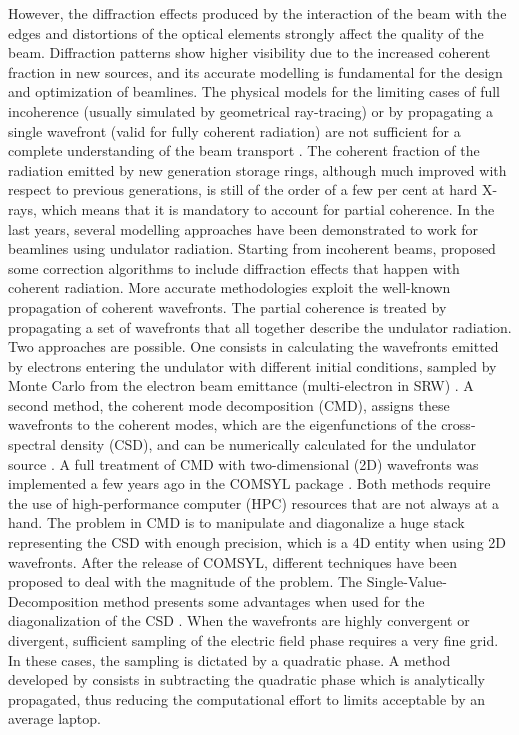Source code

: \documentclass[preprint]{iucr}
\newcommand{\inred}[1]{{\color{red}#1}}
\begin{document}
However, the diffraction effects produced by the interaction of the beam with the edges and distortions of the optical elements strongly affect the quality of the beam. Diffraction patterns show higher visibility due to the increased coherent fraction in new sources, and its accurate \inred{modelling} is fundamental for the design and optimization of beamlines. The physical models for the limiting cases of full incoherence (usually simulated by geometrical ray-tracing) or by propagating a single wavefront (valid for fully coherent radiation) are not sufficient for a complete understanding of the beam transport \cite{hierarchical}. The coherent fraction of the radiation emitted by new generation storage rings, although much improved with respect to previous generations, is still of the order of a few per cent at hard X-rays, which means that it is mandatory to account for partial coherence. In the last years\inred{,} several modelling approaches have \inred{been} demonstrated to work for beamlines using undulator radiation. Starting from incoherent beams,  proposed some correction algorithms to include diffraction effects that happen with coherent radiation. More accurate methodologies exploit the well-known propagation of coherent wavefronts. The partial coherence is treated by propagating a set of wavefronts that all together describe the undulator radiation. Two approaches are possible. One consists in calculating the wavefronts emitted by electrons entering the undulator with different initial conditions, sampled by Monte Carlo from the electron beam emittance (multi-electron in SRW) \cite{codeSRW_ME}. A second method, the coherent mode decomposition (CMD), assigns these wavefronts to the coherent modes, which are the eigenfunctions of the cross-spectral density (CSD), and can be numerically calculated for the undulator source \cite{glass2017}.  
\inred{A full treatment of CMD with two-dimensional (2D) wavefronts was implemented a few years ago in the COMSYL package \cite{codeCOMSYL}. Both methods require the use of high-performance computer (HPC) resources that are not always at a hand.
The problem in CMD is to manipulate and diagonalize a huge stack representing the CSD with enough precision, which is a 4D entity when using 2D wavefronts. 
After the release of COMSYL, different techniques have been proposed to deal with the magnitude of the problem. The Single-Value-Decomposition method presents some advantages when used for the diagonalization of the CSD \cite{SVDHanXu}. When the wavefronts are highly convergent or divergent,  sufficient sampling of the electric field phase requires a very fine grid. In these cases, the sampling is dictated by a quadratic phase. A method developed by \citeasnoun{ChubarCMD2022} consists in subtracting the quadratic phase which is analytically propagated, thus reducing the computational effort to limits acceptable by an average laptop.
}
\end{document}
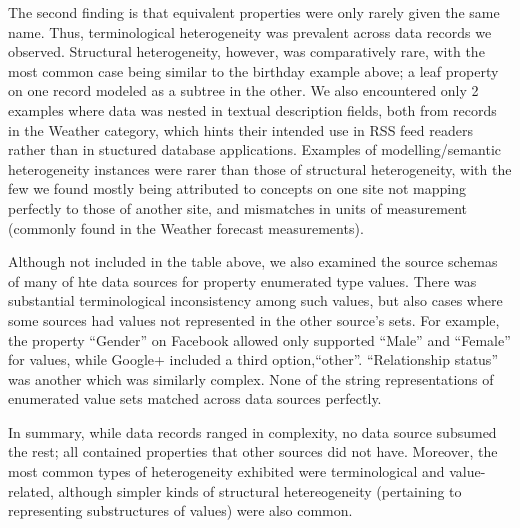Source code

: \documentclass{sigchi}
\begin{document}
The second finding is that equivalent properties were only rarely given the same name.  Thus, terminological heterogeneity was prevalent across data records we observed.  Structural heterogeneity, however, was comparatively rare, with the most common case being similar to the birthday example above; a leaf property on one record modeled as a subtree in the other.  We also encountered only 2 examples where data was nested in textual description fields, both from records in the Weather category, which hints their intended use in RSS feed readers rather than in stuctured database applications.  Examples of modelling/semantic heterogeneity instances were rarer than those of structural heterogeneity, with the few we found mostly being attributed to concepts on one site not mapping perfectly to those of another site, and mismatches in units of measurement (commonly found in the Weather forecast measurements).

Although not included in the table above, we also examined the source schemas of many of hte data sources for property enumerated type values.  There was substantial terminological inconsistency among such values, but also cases where some sources had values not represented in the other source's sets.  For example, the property ``Gender''  on Facebook allowed only supported ``Male'' and ``Female'' for values, while Google+ included a third option,``other''.  ``Relationship status'' was another which was similarly complex. None of the string representations of enumerated value sets matched across data sources perfectly.

In summary, while data records ranged in complexity, no data source subsumed the rest; all contained properties that other sources did not have.  Moreover, the most common types of heterogeneity exhibited were terminological and value-related, although simpler kinds of structural hetereogeneity (pertaining to representing substructures of values) were also common.

\end{document}
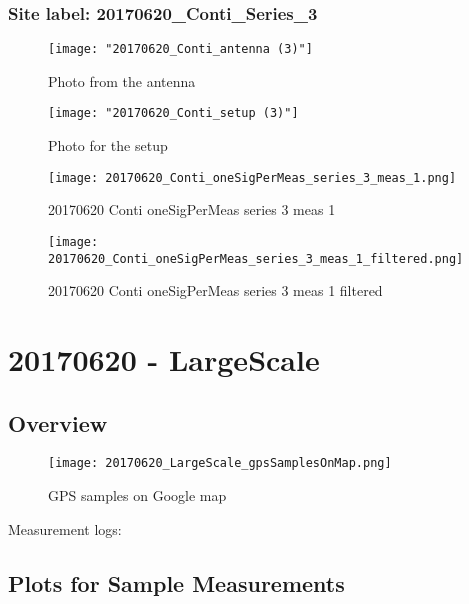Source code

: \subsubsection{Site label: 20170620\_Conti\_Series\_3}
\begin{figure}[ht] \caption{Photo from the antenna}
\texttt{[image: "20170620\_Conti\_antenna (3)"]}\centering\end{figure}
\begin{figure}[ht] \caption{Photo for the setup}
\texttt{[image: "20170620\_Conti\_setup (3)"]}\centering\end{figure}
\begin{figure}[ht] \caption{20170620 Conti oneSigPerMeas series 3 meas 1}
\texttt{[image: 20170620\_Conti\_oneSigPerMeas\_series\_3\_meas\_1.png]}\centering\end{figure}
\begin{figure}[ht] \caption{20170620 Conti oneSigPerMeas series 3 meas 1 filtered}
\texttt{[image: 20170620\_Conti\_oneSigPerMeas\_series\_3\_meas\_1\_filtered.png]}\centering\end{figure}
\clearpage
\section{20170620 - LargeScale}
\subsection{Overview}
\begin{figure}[ht] \caption{GPS samples on Google map}
\texttt{[image: 20170620\_LargeScale\_gpsSamplesOnMap.png]}\centering\end{figure}
\begin{minipage}{\textwidth} Measurement logs:

 \end{minipage}
\clearpage
\subsection{Plots for Sample Measurements}
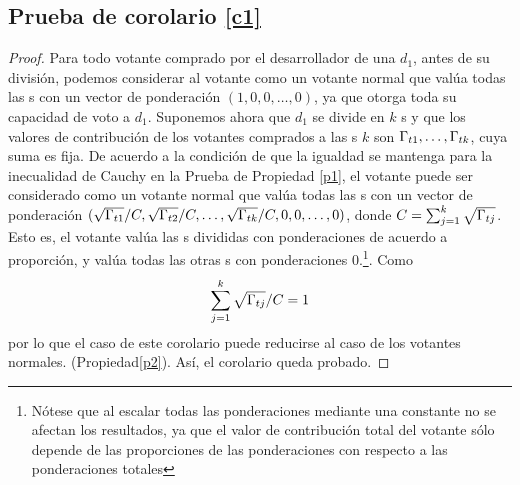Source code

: \subsection{Prueba de corolario \ref{c1}}
\label{subsection:proof3}
\begin{proof}
	Para todo votante comprado por el desarrollador de una \dapp $d_1$, antes de su división, podemos considerar al votante como un votante normal que valúa todas las {\dapp}s con un vector de ponderación $(1,0,0,\ldots,0)$, ya que otorga toda su capacidad de voto a $d_1$.
	Suponemos ahora que $d_1$ se divide en $k$ {\dapp}s y que los valores de contribución de los votantes comprados a las {\dapp}s $k$ son $\Gamma_{t1},\ldots,\Gamma_{tk}$, cuya suma es fija. De acuerdo a la condición de que la igualdad se mantenga para la inecualidad de Cauchy en la Prueba de Propiedad \ref{p1}, el votante puede ser considerado como un votante normal que valúa todas las {\dapp}s con un vector de ponderación
	$(\sqrt{\Gamma_{t1}}/C,\sqrt{\Gamma_{t2}}/C,\ldots, \sqrt{\Gamma_{tk}}/C,0,0,\ldots,0)$, donde $C=\sum_{j=1}^k \sqrt{\Gamma_{tj}}$. Esto es, el votante valúa las {\dapp}s divididas con ponderaciones de acuerdo a proporción, y valúa todas las otras {\dapp}s con ponderaciones 0.\footnote{Nótese que al escalar todas las ponderaciones mediante una constante no se afectan los resultados, ya que el valor de contribución total del votante sólo depende de las proporciones de las ponderaciones con respecto a las ponderaciones totales}. Como
		$$\sum_{j=1}^k \sqrt{\Gamma_{tj}}/C =1$$
	por lo que el caso de este corolario puede reducirse al caso de los votantes normales. (Propiedad\ref{p2}). Así, el corolario queda probado.
\end{proof}

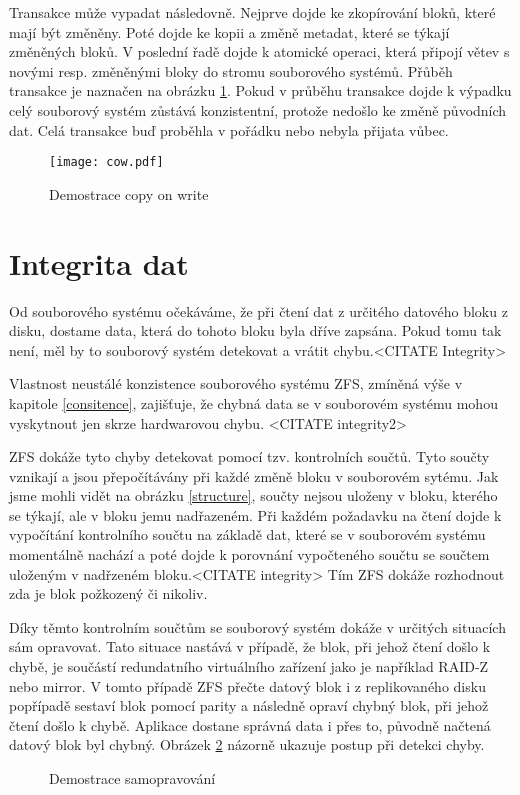Transakce může vypadat následovně. Nejprve dojde ke zkopírování bloků, které mají být změněny. Poté dojde ke kopii a změně metadat, které se týkají změněných bloků. V poslední
řadě dojde k atomické operaci, která připojí větev s novými resp. změněnými bloky do stromu souborového systémů. Přůběh transakce je naznačen na obrázku \ref{cow}. Pokud v průběhu transakce dojde k výpadku celý souborový systém zůstává konzistentní, protože nedošlo ke změně původních dat. Celá transakce buď proběhla v pořádku nebo nebyla přijata vůbec.
\begin{figure}[h]
    \caption{Demostrace copy on write}
    \label{cow}
    \texttt{[image: cow.pdf]}
\end{figure}
\section{Integrita dat}
\label{checksum}
Od souborového systému očekáváme, že při čtení dat z určitého datového bloku z disku, dostame data, která do tohoto bloku byla dříve zapsána. Pokud tomu tak není, měl by to souborový systém detekovat a vrátit chybu.<CITATE Integrity>

Vlastnost neustálé konzistence souborového systému ZFS, zmíněná výše v kapitole \ref{consitence}, zajišťuje, že chybná data se v souborovém systému mohou vyskytnout jen skrze hardwarovou chybu. <CITATE integrity2>

ZFS dokáže tyto chyby detekovat pomocí tzv. kontrolních součtů. Tyto součty vznikají a jsou přepočítávány při každé změně bloku v souborovém sytému. Jak jsme mohli vidět na obrázku \ref{structure}, součty nejsou uloženy v bloku, kterého se týkají, ale v bloku jemu nadřazeném. Při každém požadavku na čtení dojde k vypočítání kontrolního součtu na základě dat, které se v souborovém systému momentálně nachází a poté dojde k porovnání vypočteného součtu se součtem uloženým v nadřzeném bloku.<CITATE integrity> Tím ZFS dokáže rozhodnout zda je blok požkozený či nikoliv.

Díky těmto kontrolním součtům se souborový systém dokáže v určitých situacích sám opravovat. Tato situace nastává v případě, že blok, při jehož čtení došlo k chybě, je součástí redundatního virtuálního zařízení jako je například RAID-Z nebo mirror. V tomto případě ZFS přečte datový blok i z replikovaného disku popřípadě sestaví blok pomocí parity a následně opraví chybný blok, při jehož čtení došlo k chybě. Aplikace dostane správná data i přes to, původně načtená datový blok byl chybný. Obrázek \ref{selfhealing} názorně ukazuje postup při detekci chyby.
\begin{figure}[h]
    \caption{Demostrace samopravování}
    \label{selfhealing}
\end{figure}

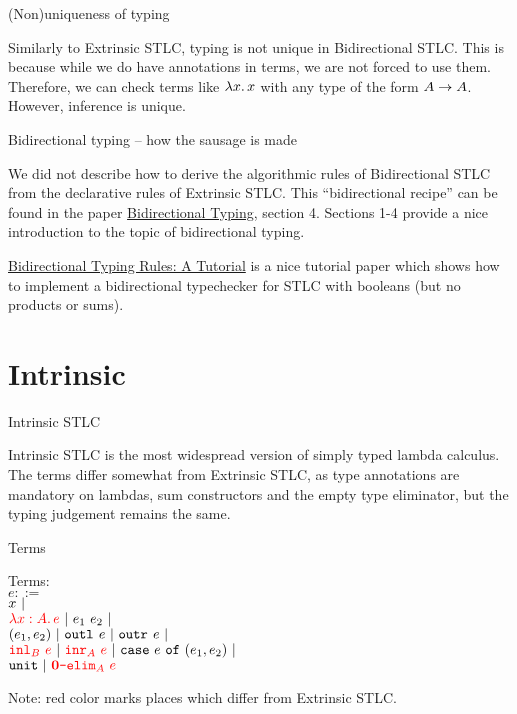 \documentclass{beamer}
\begin{document}
\begin{frame}{(Non)uniqueness of typing}

Similarly to Extrinsic STLC, typing is not unique in Bidirectional STLC. This is because while we do have annotations in terms, we are not forced to use them. Therefore, we can check terms like $\fun{x}{x}$ with any type of the form $A \to A$. However, inference is unique.

\end{frame}

\begin{frame}{Bidirectional typing -- how the sausage is made}

We did not describe how to derive the algorithmic rules of Bidirectional STLC from the declarative rules of Extrinsic STLC. This ``bidirectional recipe'' can be found in the paper \href{https://arxiv.org/pdf/1908.05839}{Bidirectional Typing}, section 4. Sections 1-4 provide a nice introduction to the topic of bidirectional typing.

\vspace{2em}

\href{http://davidchristiansen.dk/tutorials/bidirectional.pdf}{Bidirectional Typing Rules: A Tutorial} is a nice tutorial paper which shows how to implement a bidirectional typechecker for STLC with booleans (but no products or sums).

\end{frame}

\section{Intrinsic}

\begin{frame}{Intrinsic STLC}

Intrinsic STLC is the most widespread version of simply typed lambda calculus. The terms differ somewhat from Extrinsic STLC, as type annotations are mandatory on lambdas, sum constructors and the empty type eliminator, but the typing judgement remains the same.

\end{frame}

\begin{frame}{Terms}

Terms: \\
$e ::=$ \\
\qquad $x \ |\ $ \\
\qquad $\termdiff{\fun{x}[A]{e}} \pipe \app{e_1}{e_2} \pipe$ \\
\qquad $(e_1, e_2) \ |\  \texttt{outl}_{}\ e \ |\  \texttt{outr}_{}\ e \ |\ $ \\
\qquad $\termdiff{\inl[B]{e}} \pipe \termdiff{\inr[A]{e}} \pipe \case{e}{e_1}{e_2} \pipe$ \\
\qquad $\unit \pipe \termdiff{\emptyelim[A]{e}}$

\vspace{2em}

Note: red color marks places which differ from Extrinsic STLC.

\end{frame}
\end{document}

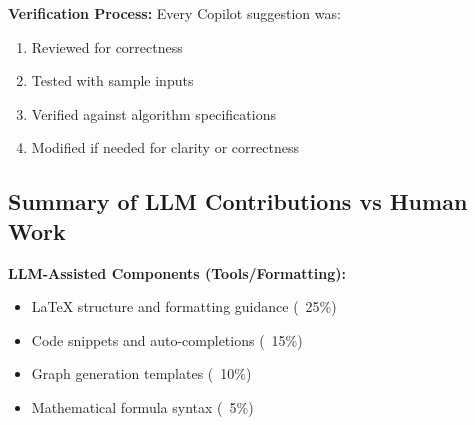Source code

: \documentclass[conference]{IEEEtran}
\begin{document}
\textbf{Verification Process:}
Every Copilot suggestion was:
\begin{enumerate}
    \item Reviewed for correctness
    \item Tested with sample inputs
    \item Verified against algorithm specifications
    \item Modified if needed for clarity or correctness
\end{enumerate}

\subsection{Summary of LLM Contributions vs Human Work}

\textbf{LLM-Assisted Components (Tools/Formatting):}
\begin{itemize}
    \item LaTeX structure and formatting guidance (~25\%)
    \item Code snippets and auto-completions (~15\%)
    \item Graph generation templates (~10\%)
    \item Mathematical formula syntax (~5\%)
\end{itemize}
\end{document}
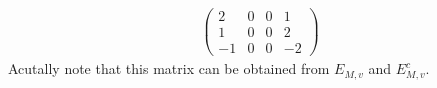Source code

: \documentclass{mc2013}
\newcommand\bs{\boldsymbol}
\newcommand\tf{\varphi}
\renewcommand{\(}{\left(}
\renewcommand{\)}{\right)}
\renewcommand{\[}{\left[}
\renewcommand{\]}{\right]}
\begin{document}
\begin{itemize}
\begin{equation}
\begin{split}
\begin{pmatrix}
2 & 0 & 0 & 1 \\
1 & 0 & 0 & 2 \\
-1 & 0 & 0 & -2
\end{pmatrix}
\end{split}
\end{equation}
Acutally note that this matrix can be obtained from $E_{M,v}$ and $E_{M,v}^c$.

\end{itemize}
\end{document}
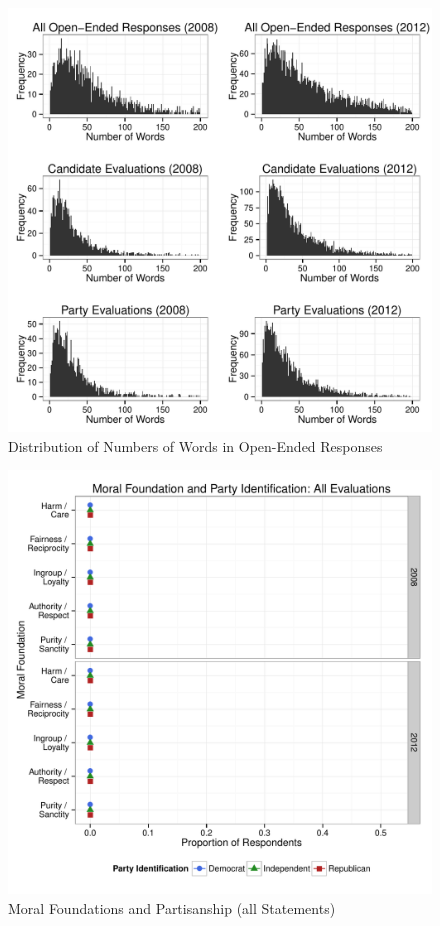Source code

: \documentclass[12pt]{article}
\begin{document}


\begin{figure}[ht]\centering
\includegraphics[scale=.8]{../calc/fig/a0_num.pdf}
\caption{Distribution of Numbers of Words in Open-Ended Responses}\label{fig:a0_num}
\end{figure}

\begin{figure}[ht]\centering
\includegraphics[scale=.4]{../calc/fig/a1_mft_pid.pdf}
\caption{Moral Foundations and Partisanship (all Statements)}\label{fig:a1_mft_pid}
\end{figure}
\end{document}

+--

Every line in the records above that contains the word "paper" is to be copied out.

### Exercise output
We did not describe how to derive the algorithmic rules of Bidirectional STLC from the declarative rules of Extrinsic STLC. This ``bidirectional recipe'' can be found in the paper \href{https://arxiv.org/pdf/1908.05839}{Bidirectional Typing}, section 4. Sections 1-4 provide a nice introduction to the topic of bidirectional typing.
\href{http://davidchristiansen.dk/tutorials/bidirectional.pdf}{Bidirectional Typing Rules: A Tutorial} is a nice tutorial paper which shows how to implement a bidirectional typechecker for STLC with booleans (but no products or sums).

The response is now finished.